> **Task**
The records come next. Copy all of them exactly.

─── Records ───

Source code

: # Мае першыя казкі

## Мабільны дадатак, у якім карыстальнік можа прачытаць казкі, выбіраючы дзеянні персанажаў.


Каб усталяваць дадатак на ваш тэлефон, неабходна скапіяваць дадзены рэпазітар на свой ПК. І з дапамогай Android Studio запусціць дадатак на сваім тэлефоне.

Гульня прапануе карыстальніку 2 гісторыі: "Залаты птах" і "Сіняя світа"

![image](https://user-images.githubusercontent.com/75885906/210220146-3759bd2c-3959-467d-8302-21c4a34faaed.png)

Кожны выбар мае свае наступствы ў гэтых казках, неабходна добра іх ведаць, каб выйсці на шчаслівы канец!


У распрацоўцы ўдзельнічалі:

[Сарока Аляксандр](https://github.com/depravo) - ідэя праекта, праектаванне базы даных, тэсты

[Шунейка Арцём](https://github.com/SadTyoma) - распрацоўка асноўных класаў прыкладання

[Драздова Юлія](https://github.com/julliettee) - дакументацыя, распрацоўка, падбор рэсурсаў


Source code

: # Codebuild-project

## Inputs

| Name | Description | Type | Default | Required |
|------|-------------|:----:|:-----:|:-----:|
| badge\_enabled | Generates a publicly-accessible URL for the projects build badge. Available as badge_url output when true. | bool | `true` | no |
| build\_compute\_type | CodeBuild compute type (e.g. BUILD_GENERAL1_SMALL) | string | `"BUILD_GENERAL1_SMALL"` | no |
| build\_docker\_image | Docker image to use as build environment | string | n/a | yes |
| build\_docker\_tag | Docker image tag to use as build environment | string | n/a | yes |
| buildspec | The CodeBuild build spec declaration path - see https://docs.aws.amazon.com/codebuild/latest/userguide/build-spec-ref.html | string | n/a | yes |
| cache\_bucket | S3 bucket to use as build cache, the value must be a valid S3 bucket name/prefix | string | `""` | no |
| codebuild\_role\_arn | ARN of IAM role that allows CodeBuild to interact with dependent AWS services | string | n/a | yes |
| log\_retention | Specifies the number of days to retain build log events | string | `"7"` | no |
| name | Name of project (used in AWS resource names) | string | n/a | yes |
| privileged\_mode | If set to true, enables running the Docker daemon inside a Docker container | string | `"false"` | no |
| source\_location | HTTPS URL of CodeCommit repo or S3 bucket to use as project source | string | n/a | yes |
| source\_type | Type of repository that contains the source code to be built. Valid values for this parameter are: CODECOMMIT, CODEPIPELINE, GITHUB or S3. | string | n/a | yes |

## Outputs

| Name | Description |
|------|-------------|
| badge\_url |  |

───

> **Final answer**
Source code

: # Мае першыя казкі

## Мабільны дадатак, у якім карыстальнік можа прачытаць казкі, выбіраючы дзеянні персанажаў.


Каб усталяваць дадатак на ваш тэлефон, неабходна скапіяваць дадзены рэпазітар на свой ПК. І з дапамогай Android Studio запусціць дадатак на сваім тэлефоне.

Гульня прапануе карыстальніку 2 гісторыі: "Залаты птах" і "Сіняя світа"

![image](https://user-images.githubusercontent.com/75885906/210220146-3759bd2c-3959-467d-8302-21c4a34faaed.png)

Кожны выбар мае свае наступствы ў гэтых казках, неабходна добра іх ведаць, каб выйсці на шчаслівы канец!


У распрацоўцы ўдзельнічалі:

[Сарока Аляксандр](https://github.com/depravo) - ідэя праекта, праектаванне базы даных, тэсты

[Шунейка Арцём](https://github.com/SadTyoma) - распрацоўка асноўных класаў прыкладання

[Драздова Юлія](https://github.com/julliettee) - дакументацыя, распрацоўка, падбор рэсурсаў


Source code

: # Codebuild-project

## Inputs

| Name | Description | Type | Default | Required |
|------|-------------|:----:|:-----:|:-----:|
| badge\_enabled | Generates a publicly-accessible URL for the projects build badge. Available as badge_url output when true. | bool | `true` | no |
| build\_compute\_type | CodeBuild compute type (e.g. BUILD_GENERAL1_SMALL) | string | `"BUILD_GENERAL1_SMALL"` | no |
| build\_docker\_image | Docker image to use as build environment | string | n/a | yes |
| build\_docker\_tag | Docker image tag to use as build environment | string | n/a | yes |
| buildspec | The CodeBuild build spec declaration path - see https://docs.aws.amazon.com/codebuild/latest/userguide/build-spec-ref.html | string | n/a | yes |
| cache\_bucket | S3 bucket to use as build cache, the value must be a valid S3 bucket name/prefix | string | `""` | no |
| codebuild\_role\_arn | ARN of IAM role that allows CodeBuild to interact with dependent AWS services | string | n/a | yes |
| log\_retention | Specifies the number of days to retain build log events | string | `"7"` | no |
| name | Name of project (used in AWS resource names) | string | n/a | yes |
| privileged\_mode | If set to true, enables running the Docker daemon inside a Docker container | string | `"false"` | no |
| source\_location | HTTPS URL of CodeCommit repo or S3 bucket to use as project source | string | n/a | yes |
| source\_type | Type of repository that contains the source code to be built. Valid values for this parameter are: CODECOMMIT, CODEPIPELINE, GITHUB or S3. | string | n/a | yes |

## Outputs

| Name | Description |
|------|-------------|
| badge\_url |  |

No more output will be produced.